§ **Task prompt**
From the listing below, return each line that includes "frac".

§ **Supplied material**

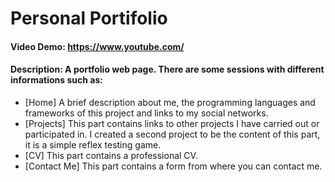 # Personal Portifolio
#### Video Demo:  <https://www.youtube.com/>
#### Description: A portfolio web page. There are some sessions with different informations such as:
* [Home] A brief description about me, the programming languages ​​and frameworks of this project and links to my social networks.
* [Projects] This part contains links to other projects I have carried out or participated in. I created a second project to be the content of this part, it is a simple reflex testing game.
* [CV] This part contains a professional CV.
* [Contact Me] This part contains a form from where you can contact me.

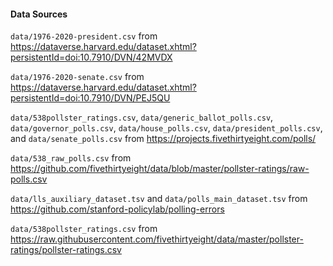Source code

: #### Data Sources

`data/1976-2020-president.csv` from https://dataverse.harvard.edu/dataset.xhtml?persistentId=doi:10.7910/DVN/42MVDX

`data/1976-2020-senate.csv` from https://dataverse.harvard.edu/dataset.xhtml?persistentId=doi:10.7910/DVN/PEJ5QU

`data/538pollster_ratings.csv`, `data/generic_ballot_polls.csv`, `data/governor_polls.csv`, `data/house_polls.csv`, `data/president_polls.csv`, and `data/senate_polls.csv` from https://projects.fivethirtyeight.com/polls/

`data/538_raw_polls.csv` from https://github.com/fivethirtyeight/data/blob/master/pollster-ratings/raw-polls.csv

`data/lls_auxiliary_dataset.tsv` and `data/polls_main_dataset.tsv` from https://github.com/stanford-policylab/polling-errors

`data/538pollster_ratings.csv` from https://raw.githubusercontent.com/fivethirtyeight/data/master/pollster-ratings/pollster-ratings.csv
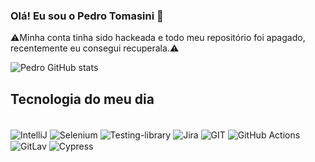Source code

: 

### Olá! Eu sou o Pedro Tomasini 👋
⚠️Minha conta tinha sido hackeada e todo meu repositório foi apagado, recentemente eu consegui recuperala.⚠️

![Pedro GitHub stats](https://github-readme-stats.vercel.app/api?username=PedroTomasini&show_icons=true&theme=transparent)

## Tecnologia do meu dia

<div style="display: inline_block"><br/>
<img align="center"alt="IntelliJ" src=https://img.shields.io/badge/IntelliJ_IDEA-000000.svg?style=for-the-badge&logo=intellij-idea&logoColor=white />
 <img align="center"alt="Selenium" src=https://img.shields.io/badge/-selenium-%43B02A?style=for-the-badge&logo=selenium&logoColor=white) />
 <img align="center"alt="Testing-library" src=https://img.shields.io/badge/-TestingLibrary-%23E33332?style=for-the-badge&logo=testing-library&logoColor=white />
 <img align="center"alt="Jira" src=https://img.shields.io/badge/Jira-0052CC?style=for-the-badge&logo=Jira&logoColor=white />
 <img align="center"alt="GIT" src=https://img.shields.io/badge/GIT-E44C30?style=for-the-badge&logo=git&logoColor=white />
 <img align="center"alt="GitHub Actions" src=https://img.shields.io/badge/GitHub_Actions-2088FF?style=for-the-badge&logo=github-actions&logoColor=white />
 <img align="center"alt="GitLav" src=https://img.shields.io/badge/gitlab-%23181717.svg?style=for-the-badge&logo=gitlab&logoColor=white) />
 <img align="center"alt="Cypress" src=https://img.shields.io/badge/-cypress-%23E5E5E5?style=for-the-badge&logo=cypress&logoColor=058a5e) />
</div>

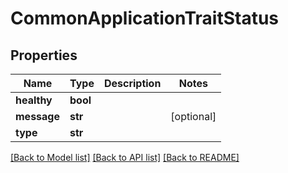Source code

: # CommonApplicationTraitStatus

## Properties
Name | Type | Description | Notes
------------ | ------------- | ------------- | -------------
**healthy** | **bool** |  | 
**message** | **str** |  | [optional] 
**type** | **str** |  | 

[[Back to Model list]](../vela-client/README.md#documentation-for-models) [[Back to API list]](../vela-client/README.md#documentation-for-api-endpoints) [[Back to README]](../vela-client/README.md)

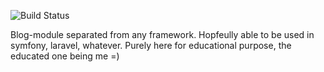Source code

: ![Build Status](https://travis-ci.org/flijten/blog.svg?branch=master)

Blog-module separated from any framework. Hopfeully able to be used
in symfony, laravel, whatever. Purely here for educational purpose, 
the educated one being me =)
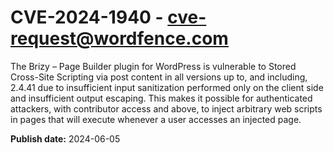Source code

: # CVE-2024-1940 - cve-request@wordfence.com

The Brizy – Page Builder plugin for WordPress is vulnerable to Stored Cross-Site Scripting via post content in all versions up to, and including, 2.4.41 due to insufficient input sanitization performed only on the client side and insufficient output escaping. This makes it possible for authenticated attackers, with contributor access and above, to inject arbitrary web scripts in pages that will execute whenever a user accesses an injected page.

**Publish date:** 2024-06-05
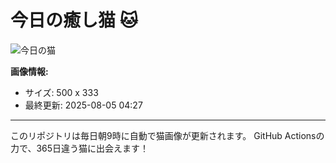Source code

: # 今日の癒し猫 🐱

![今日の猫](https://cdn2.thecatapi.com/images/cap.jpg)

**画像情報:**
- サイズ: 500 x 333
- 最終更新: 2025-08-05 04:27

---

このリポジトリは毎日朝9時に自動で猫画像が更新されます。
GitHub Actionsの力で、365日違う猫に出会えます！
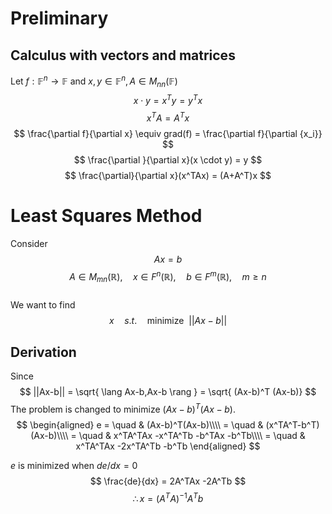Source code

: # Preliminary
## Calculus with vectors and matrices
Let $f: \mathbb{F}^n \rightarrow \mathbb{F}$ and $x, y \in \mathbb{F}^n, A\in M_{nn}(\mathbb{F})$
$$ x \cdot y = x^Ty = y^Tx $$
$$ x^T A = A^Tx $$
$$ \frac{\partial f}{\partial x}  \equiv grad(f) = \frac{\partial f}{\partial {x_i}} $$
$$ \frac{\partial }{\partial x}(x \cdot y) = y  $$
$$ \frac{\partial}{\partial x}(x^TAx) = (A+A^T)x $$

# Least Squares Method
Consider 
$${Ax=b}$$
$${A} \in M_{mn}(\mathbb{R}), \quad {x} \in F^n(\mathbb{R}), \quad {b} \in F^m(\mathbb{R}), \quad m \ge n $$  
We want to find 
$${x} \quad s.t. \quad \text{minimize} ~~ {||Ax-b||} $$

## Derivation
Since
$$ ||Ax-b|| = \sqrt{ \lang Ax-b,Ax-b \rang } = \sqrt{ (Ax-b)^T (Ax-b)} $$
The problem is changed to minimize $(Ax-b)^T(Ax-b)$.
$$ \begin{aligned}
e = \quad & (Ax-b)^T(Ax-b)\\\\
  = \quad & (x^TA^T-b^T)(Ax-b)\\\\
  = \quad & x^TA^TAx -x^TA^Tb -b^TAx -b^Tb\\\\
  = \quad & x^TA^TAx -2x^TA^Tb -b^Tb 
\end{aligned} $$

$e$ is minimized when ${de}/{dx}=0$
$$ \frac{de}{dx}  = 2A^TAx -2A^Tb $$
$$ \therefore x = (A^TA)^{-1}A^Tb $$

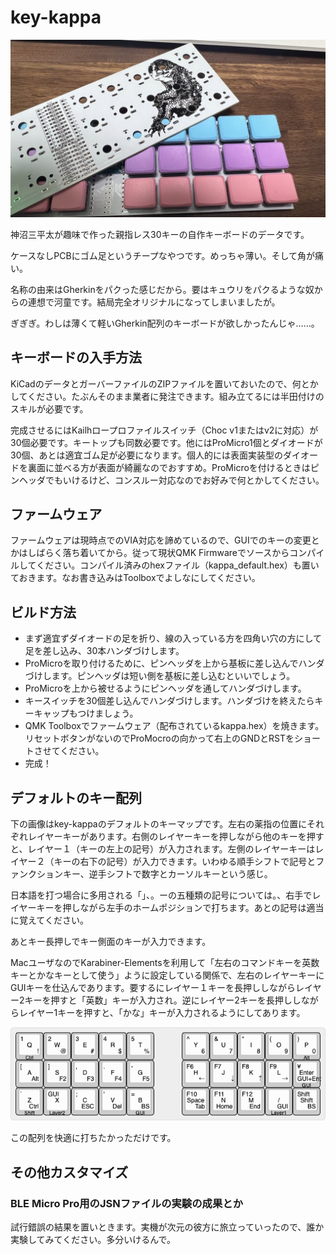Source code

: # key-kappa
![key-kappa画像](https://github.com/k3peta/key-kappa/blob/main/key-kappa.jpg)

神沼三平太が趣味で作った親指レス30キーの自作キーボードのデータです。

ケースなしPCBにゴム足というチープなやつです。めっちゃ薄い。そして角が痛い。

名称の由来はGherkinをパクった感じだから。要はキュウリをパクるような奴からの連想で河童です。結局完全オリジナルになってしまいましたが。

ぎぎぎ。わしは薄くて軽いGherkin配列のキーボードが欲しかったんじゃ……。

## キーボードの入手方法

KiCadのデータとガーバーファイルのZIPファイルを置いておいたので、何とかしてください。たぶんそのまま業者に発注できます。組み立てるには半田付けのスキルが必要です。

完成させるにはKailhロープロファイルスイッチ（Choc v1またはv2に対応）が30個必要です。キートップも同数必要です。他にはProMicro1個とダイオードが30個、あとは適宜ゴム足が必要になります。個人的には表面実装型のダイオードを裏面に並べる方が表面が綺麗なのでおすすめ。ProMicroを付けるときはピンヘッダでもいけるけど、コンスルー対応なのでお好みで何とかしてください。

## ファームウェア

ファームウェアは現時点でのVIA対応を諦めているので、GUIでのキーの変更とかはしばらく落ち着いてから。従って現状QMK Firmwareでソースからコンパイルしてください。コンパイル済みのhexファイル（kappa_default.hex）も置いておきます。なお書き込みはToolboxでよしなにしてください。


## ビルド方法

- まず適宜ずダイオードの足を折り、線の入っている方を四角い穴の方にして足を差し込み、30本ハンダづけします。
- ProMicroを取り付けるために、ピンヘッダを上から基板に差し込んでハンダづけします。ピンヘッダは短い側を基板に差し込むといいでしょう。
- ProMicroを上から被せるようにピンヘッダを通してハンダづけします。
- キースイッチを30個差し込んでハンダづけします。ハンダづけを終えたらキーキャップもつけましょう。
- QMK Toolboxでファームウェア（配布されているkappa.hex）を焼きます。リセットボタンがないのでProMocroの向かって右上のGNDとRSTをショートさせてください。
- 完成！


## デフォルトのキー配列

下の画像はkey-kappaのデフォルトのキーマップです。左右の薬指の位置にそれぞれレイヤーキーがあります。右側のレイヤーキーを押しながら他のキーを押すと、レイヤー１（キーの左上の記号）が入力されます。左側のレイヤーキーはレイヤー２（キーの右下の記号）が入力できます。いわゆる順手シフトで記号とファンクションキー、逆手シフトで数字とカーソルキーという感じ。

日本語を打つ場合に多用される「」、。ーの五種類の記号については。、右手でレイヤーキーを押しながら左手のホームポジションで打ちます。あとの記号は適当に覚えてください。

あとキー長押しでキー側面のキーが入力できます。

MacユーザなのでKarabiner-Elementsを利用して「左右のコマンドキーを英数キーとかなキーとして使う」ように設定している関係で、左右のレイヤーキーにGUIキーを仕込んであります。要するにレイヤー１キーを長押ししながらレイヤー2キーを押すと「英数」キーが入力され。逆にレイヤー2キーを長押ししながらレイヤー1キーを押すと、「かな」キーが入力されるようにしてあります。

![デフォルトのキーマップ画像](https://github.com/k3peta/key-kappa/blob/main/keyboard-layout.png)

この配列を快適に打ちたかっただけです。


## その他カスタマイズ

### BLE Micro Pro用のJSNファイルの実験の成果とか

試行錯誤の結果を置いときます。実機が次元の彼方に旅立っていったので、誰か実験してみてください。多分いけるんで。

§ **Solution for this task**
$$ \frac{\partial f}{\partial x}  \equiv grad(f) = \frac{\partial f}{\partial {x_i}} $$
$$ \frac{\partial }{\partial x}(x \cdot y) = y  $$
$$ \frac{\partial}{\partial x}(x^TAx) = (A+A^T)x $$
$$ \frac{de}{dx}  = 2A^TAx -2A^Tb $$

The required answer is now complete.